9.4 Graph Theory - Consensus

1Reading¶

Material related to this page can be found in

2Learning Objectives¶

By the end of this page, you should know:

what is a consensus protocol
the consensus theorem
how the eigenvalues/eigenvectors of the Laplacian matrix relate to consensus in a graph

3Consensus Protocols¶

Consider a collection of $N$ agents that communicate along a set of undirected links described by a graph $G$ . Each agent has state $x_i(t) \in \mathbb{R}$ , with initial value $x_i(0)$ , and together, they wish to determine the average of the initial states $\text{avg}(\vv x(0)) = \frac{1}{N} \sum_{i=1}^N x_i(0)$ .

The agents implement the following consensus protocol:

\dot{x}_i = \sum_{j \in N_i} (x_j - x_i) = -|N_i| (x_i - \text{avg}(x_{N_i})),

(1)

where $\text{avg}(x_{N_i}) = \frac{1}{|N_i|} \sum_{j \in N_i} x_j$ is the average of the states of the neighbors of agent $i$ . This is equivalent to the first-order homogeneous linear ordinary differential equation:

\dot{\vv x} = -L\vv x. \quad (\text{AVG})

(2)

Based on our previous analysis of such systems, we know that the solution to (AVG) is given by

\vv x(t) = c_1 e^{\lambda_1 t} \vv v_1 + \cdots + c_n e^{\lambda_n t} \vv v_n, \quad \vv x(0) = \bm \vv v_1 & \cdots & \vv v_n \em \vv c. \quad (\text{SOL})

(3)

where $(\lambda_i, \vv v_i)$ , $i=1,\ldots,n$ , are the eigenvalue/eigenvector pairs of the negative graph Laplacian $-L$ . Thus, the behavior of the consensus system (AVG) is determined by the spectrum of $L$ . We will spend the rest of this lecture on understanding the following theorem:

This result is extremely intuitive!
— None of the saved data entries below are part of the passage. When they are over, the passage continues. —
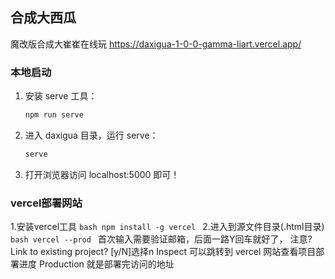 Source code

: ## 合成大西瓜

魔改版合成大崔崔在线玩
https://daxigua-1-0-0-gamma-liart.vercel.app/



### 本地启动

1. 安装 serve 工具：

    ```bash
    npm run serve
    ```

2. 进入 daxigua 目录，运行 serve：

    ```bash
    serve
    ```
   
3. 打开浏览器访问 localhost:5000 即可！


### vercel部署网站

1.安装vercel工具
    ```bash
    npm install -g vercel
    ```
2.进入到源文件目录(.html目录)
    ```bash
    vercel --prod
    ```
首次输入需要验证邮箱，后面一路Y回车就好了，
注意? Link to existing project? [y/N]选择n
Inspect 可以跳转到 vercel 网站查看项目部署进度
Production 就是部署完访问的地址
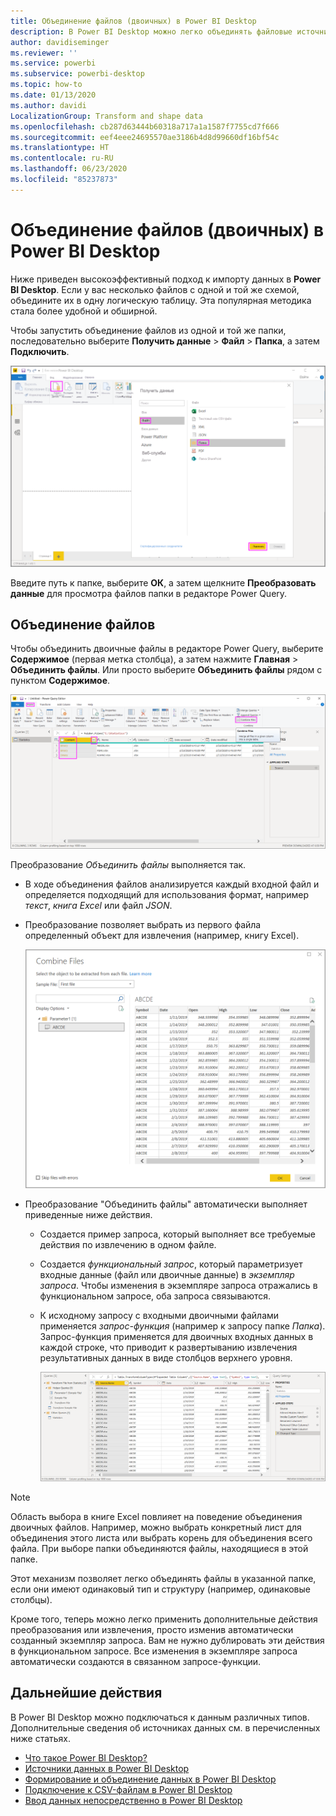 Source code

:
 ```yaml
---
title: Объединение файлов (двоичных) в Power BI Desktop
description: В Power BI Desktop можно легко объединять файловые источники (двоичных) данных.
author: davidiseminger
ms.reviewer: ''
ms.service: powerbi
ms.subservice: powerbi-desktop
ms.topic: how-to
ms.date: 01/13/2020
ms.author: davidi
LocalizationGroup: Transform and shape data
ms.openlocfilehash: cb287d63444b60318a717a1a1587f7755cd7f666
ms.sourcegitcommit: eef4eee24695570ae3186b4d8d99660df16bf54c
ms.translationtype: HT
ms.contentlocale: ru-RU
ms.lasthandoff: 06/23/2020
ms.locfileid: "85237873"
---
```

# <a name="combine-files-binaries-in-power-bi-desktop"></a>Объединение файлов (двоичных) в Power BI Desktop

Ниже приведен высокоэффективный подход к импорту данных в **Power BI Desktop**. Если у вас несколько файлов с одной и той же схемой, объедините их в одну логическую таблицу. Эта популярная методика стала более удобной и обширной.

Чтобы запустить объединение файлов из одной и той же папки, последовательно выберите **Получить данные** > **Файл** > **Папка**, а затем **Подключить**.

![Подключение к файлу из папки, диалоговое окно "Получить данные", Power BI Desktop](media/desktop-combine-binaries/combine-binaries_1.png)

Введите путь к папке, выберите **ОК**, а затем щелкните **Преобразовать данные** для просмотра файлов папки в редакторе Power Query.

## <a name="combine-files-behavior"></a>Объединение файлов

Чтобы объединить двоичные файлы в редакторе Power Query, выберите **Содержимое** (первая метка столбца), а затем нажмите **Главная** > **Объединить файлы**. Или просто выберите **Объединить файлы** рядом с пунктом **Содержимое**.

![Команда "Объединить файлы",редактор Power Query в Power BI Desktop](media/desktop-combine-binaries/combine-binaries_2a.png)

Преобразование *Объединить файлы* выполняется так.

* В ходе объединения файлов анализируется каждый входной файл и определяется подходящий для использования формат, например *текст*, *книга Excel* или файл *JSON*.
* Преобразование позволяет выбрать из первого файла определенный объект для извлечения (например, книгу Excel).
  
  ![Диалоговое окно "Объединить файлы", редактор Power Query в Power BI Desktop](media/desktop-combine-binaries/combine-binaries_3.png)
* Преобразование "Объединить файлы" автоматически выполняет приведенные ниже действия.
  
  * Создается пример запроса, который выполняет все требуемые действия по извлечению в одном файле.
  * Создается *функциональный запрос*, который параметризует входные данные (файл или двоичные данные) в *экземпляр запроса*. Чтобы изменения в экземпляре запроса отражались в функциональном запросе, оба запроса связываются.
  * К исходному запросу с входными двоичными файлами применяется *запрос-функция* (например к запросу папке *Папка*). Запрос-функция применяется для двоичных входных данных в каждой строке, что приводит к развертыванию извлечения результативных данных в виде столбцов верхнего уровня.

    ![Результаты преобразования "Объединить файлы", редактор Power Query в Power BI Desktop](media/desktop-combine-binaries/combine-binaries_4.png)

> [!NOTE]
> Область выбора в книге Excel повлияет на поведение объединения двоичных файлов. Например, можно выбрать конкретный лист для объединения этого листа или выбрать корень для объединения всего файла. При выборе папки объединяются файлы, находящиеся в этой папке. 

Этот механизм позволяет легко объединять файлы в указанной папке, если они имеют одинаковый тип и структуру (например, одинаковые столбцы).

Кроме того, теперь можно легко применить дополнительные действия преобразования или извлечения, просто изменив автоматически созданный экземпляр запроса. Вам не нужно дублировать эти действия в функциональном запросе. Все изменения в экземпляре запроса автоматически создаются в связанном запросе-функции.

## <a name="next-steps"></a>Дальнейшие действия

В Power BI Desktop можно подключаться к данным различных типов. Дополнительные сведения об источниках данных см. в перечисленных ниже статьях.

* [Что такое Power BI Desktop?](../fundamentals/desktop-what-is-desktop.md)
* [Источники данных в Power BI Desktop](../connect-data/desktop-data-sources.md)
* [Формирование и объединение данных в Power BI Desktop](../connect-data/desktop-shape-and-combine-data.md)
* [Подключение к CSV-файлам в Power BI Desktop](../connect-data/desktop-connect-csv.md)
* [Ввод данных непосредственно в Power BI Desktop](../connect-data/desktop-enter-data-directly-into-desktop.md)
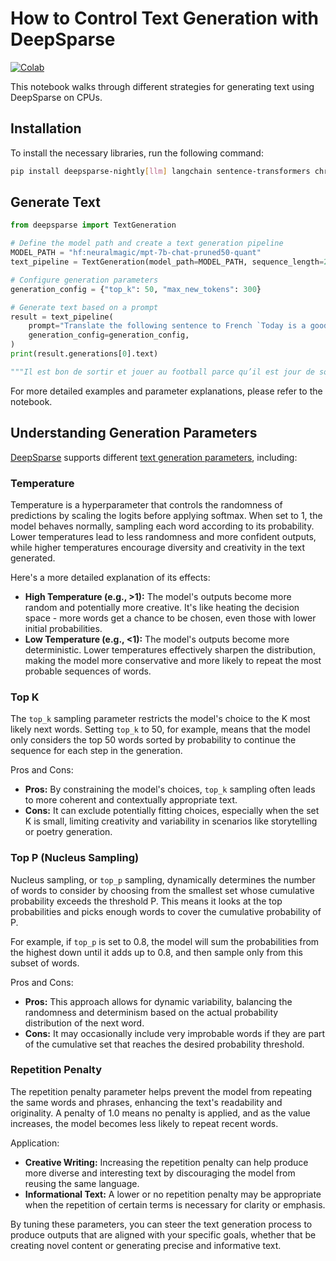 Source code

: # How to Control Text Generation with DeepSparse

[![Colab](https://colab.research.google.com/assets/colab-badge.svg)](https://colab.research.google.com/github/neuralmagic/notebooks/blob/main/notebooks/generate-text/generate.ipynb)

This notebook walks through different strategies for generating text using DeepSparse on CPUs.

## Installation

To install the necessary libraries, run the following command:

```bash
pip install deepsparse-nightly[llm] langchain sentence-transformers chromadb datasets
```

## Generate Text
```python
from deepsparse import TextGeneration

# Define the model path and create a text generation pipeline
MODEL_PATH = "hf:neuralmagic/mpt-7b-chat-pruned50-quant"
text_pipeline = TextGeneration(model_path=MODEL_PATH, sequence_length=2048)

# Configure generation parameters
generation_config = {"top_k": 50, "max_new_tokens": 300}

# Generate text based on a prompt
result = text_pipeline(
    prompt="Translate the following sentence to French `Today is a good day to go out and play football because it is sunny. After that, you can consider visiting the national park for a nature walk while seeing some wild animals.`",
    generation_config=generation_config,
)
print(result.generations[0].text)

"""Il est bon de sortir et jouer au football parce qu’il est jour de soleil. Après cela, il est possible de visiter le parc national pour une balade dans la nature où il est possible de rencontrer certes animaux sauvés"""
```

For more detailed examples and parameter explanations, please refer to the notebook.

## Understanding Generation Parameters
[DeepSparse](https://github.com/neuralmagic/deepsparse/) supports different [text generation parameters](https://github.com/neuralmagic/deepsparse/blob/main/src/deepsparse/transformers/text_generation.md), including:

### Temperature

Temperature is a hyperparameter that controls the randomness of predictions by scaling the logits before applying softmax. When set to 1, the model behaves normally, sampling each word according to its probability. Lower temperatures lead to less randomness and more confident outputs, while higher temperatures encourage diversity and creativity in the text generated.

Here's a more detailed explanation of its effects:
- **High Temperature (e.g., >1):** The model's outputs become more random and potentially more creative. It's like heating the decision space - more words get a chance to be chosen, even those with lower initial probabilities.
- **Low Temperature (e.g., <1):** The model's outputs become more deterministic. Lower temperatures effectively sharpen the distribution, making the model more conservative and more likely to repeat the most probable sequences of words.

### Top K

The `top_k` sampling parameter restricts the model's choice to the K most likely next words. Setting `top_k` to 50, for example, means that the model only considers the top 50 words sorted by probability to continue the sequence for each step in the generation.

Pros and Cons:
- **Pros:** By constraining the model's choices, `top_k` sampling often leads to more coherent and contextually appropriate text.
- **Cons:** It can exclude potentially fitting choices, especially when the set K is small, limiting creativity and variability in scenarios like storytelling or poetry generation.

### Top P (Nucleus Sampling)

Nucleus sampling, or `top_p` sampling, dynamically determines the number of words to consider by choosing from the smallest set whose cumulative probability exceeds the threshold P. This means it looks at the top probabilities and picks enough words to cover the cumulative probability of P.

For example, if `top_p` is set to 0.8, the model will sum the probabilities from the highest down until it adds up to 0.8, and then sample only from this subset of words.

Pros and Cons:
- **Pros:** This approach allows for dynamic variability, balancing the randomness and determinism based on the actual probability distribution of the next word.
- **Cons:** It may occasionally include very improbable words if they are part of the cumulative set that reaches the desired probability threshold.

### Repetition Penalty

The repetition penalty parameter helps prevent the model from repeating the same words and phrases, enhancing the text's readability and originality. A penalty of 1.0 means no penalty is applied, and as the value increases, the model becomes less likely to repeat recent words.

Application:
- **Creative Writing:** Increasing the repetition penalty can help produce more diverse and interesting text by discouraging the model from reusing the same language.
- **Informational Text:** A lower or no repetition penalty may be appropriate when the repetition of certain terms is necessary for clarity or emphasis.

By tuning these parameters, you can steer the text generation process to produce outputs that are aligned with your specific goals, whether that be creating novel content or generating precise and informative text.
It says that so long as the information at one node can eventually reach every other node in the graph, then we can achieve consensus via the protocol (AVG). Let’s try to understand why. As in the previous lecture, we order the eigenvalues of $-L$ in decreasing order: $\lambda_1 \geq \lambda_2 \geq \cdots \geq \lambda_n$ .

Our first observation is that $\lambda_1 = 0$ , $\vv v = \vv 1$ is an eigenvalue/eigenvector pair for $-L$ . This follows from the fact that each row of $L$ sums to 0, and so:

-L \mathbf{1} = \mathbf{0} = 0 \mathbf{1}.

(4)

A fact that we’ll show is true later is that the eigenvalues of $L$ are all nonnegative, and thus we know that $\lambda_i \leq 0$ for the eigenvalues of $-L$ . As such, we know that $\lambda = 0$ is the largest eigenvalue of $-L$ : hence we label them $\lambda_1 = 0$ , $\vv v_1 = \mathbf{1}$ .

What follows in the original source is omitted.